The Dow gained 4.62 points to close at 6,489.02, rebounding in the last half hour from a 34-point dip after surrendering a 24-point morning advance. Last week, the blue-chip barometer tacked on nearly 180 points, including a 126-point gain on Thursday.
Decliners outnumbered advancers by nearly a 5-to-4 margin on the New York Stock Exchange, with 1,129 up, 1,397 down down and 803 unchanged.
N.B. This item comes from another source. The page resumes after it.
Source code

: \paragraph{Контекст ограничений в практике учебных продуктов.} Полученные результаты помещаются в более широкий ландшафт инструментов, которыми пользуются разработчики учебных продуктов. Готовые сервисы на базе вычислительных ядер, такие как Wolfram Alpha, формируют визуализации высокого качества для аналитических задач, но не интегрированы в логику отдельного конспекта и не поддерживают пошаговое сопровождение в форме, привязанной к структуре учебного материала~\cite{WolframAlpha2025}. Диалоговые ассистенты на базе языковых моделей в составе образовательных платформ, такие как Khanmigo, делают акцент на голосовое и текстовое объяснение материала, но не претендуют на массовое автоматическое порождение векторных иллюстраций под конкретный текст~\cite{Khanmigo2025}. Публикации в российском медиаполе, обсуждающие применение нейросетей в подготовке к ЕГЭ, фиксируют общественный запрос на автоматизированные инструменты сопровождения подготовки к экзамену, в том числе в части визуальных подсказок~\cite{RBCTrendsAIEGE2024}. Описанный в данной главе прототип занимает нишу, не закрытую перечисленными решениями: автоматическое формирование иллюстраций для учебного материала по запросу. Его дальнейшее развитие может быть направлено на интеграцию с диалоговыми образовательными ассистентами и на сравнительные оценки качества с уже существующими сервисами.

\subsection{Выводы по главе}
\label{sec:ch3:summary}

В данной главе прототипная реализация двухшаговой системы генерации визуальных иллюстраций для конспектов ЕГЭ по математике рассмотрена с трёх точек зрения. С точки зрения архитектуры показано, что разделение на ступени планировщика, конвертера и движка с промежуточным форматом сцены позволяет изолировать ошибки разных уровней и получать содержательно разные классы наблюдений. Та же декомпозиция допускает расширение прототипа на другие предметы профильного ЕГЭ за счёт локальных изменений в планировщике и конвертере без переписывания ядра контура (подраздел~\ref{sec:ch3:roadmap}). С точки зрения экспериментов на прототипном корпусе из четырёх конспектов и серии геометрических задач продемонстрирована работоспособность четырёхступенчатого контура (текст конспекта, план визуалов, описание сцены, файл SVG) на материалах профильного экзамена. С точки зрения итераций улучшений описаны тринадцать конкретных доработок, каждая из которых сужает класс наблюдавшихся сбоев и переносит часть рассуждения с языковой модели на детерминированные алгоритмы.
NYSE volume totaled 339.94 million shares vs. 650.09 million Friday.
The Standard & Poor's 500-stock index fell 1.94 to 746.93, and the NYSE's composite index fell 0.82 to 393.29. The Nasdaq composite index fell 9.08 to 1,279.48, and the American Stock Exchange index fell 1.03 to 580.98.
"The Nasdaq continues to endure a bit of corrective profit-taking," said Scott Bleier, chief investment strategist at the New York investment firm Prime Charter.
Stocks drew some early support from the bond market, where prices improved and the yield on the 30-year Treasury bond - a key determinant of corporate and consumer borrowing costs - fell to 6.58 percent, down from late Friday's 6.60 percent.
There was little market reaction to a report showing that personal incomes rebounded in November and consumer spending showed surprising strength at the start of the Christmas sales season.
The Commerce Department reported that personal incomes rose 0.5 percent last month after being flat in October. It was the best showing since back-to-back gains of 0.6 percent in August and September.
Consumer spending was up 0.5 percent in November. While that was down from a 0.7 percent gain in October, it was still slightly better than the 0.4 percent rise many analysts had been expecting.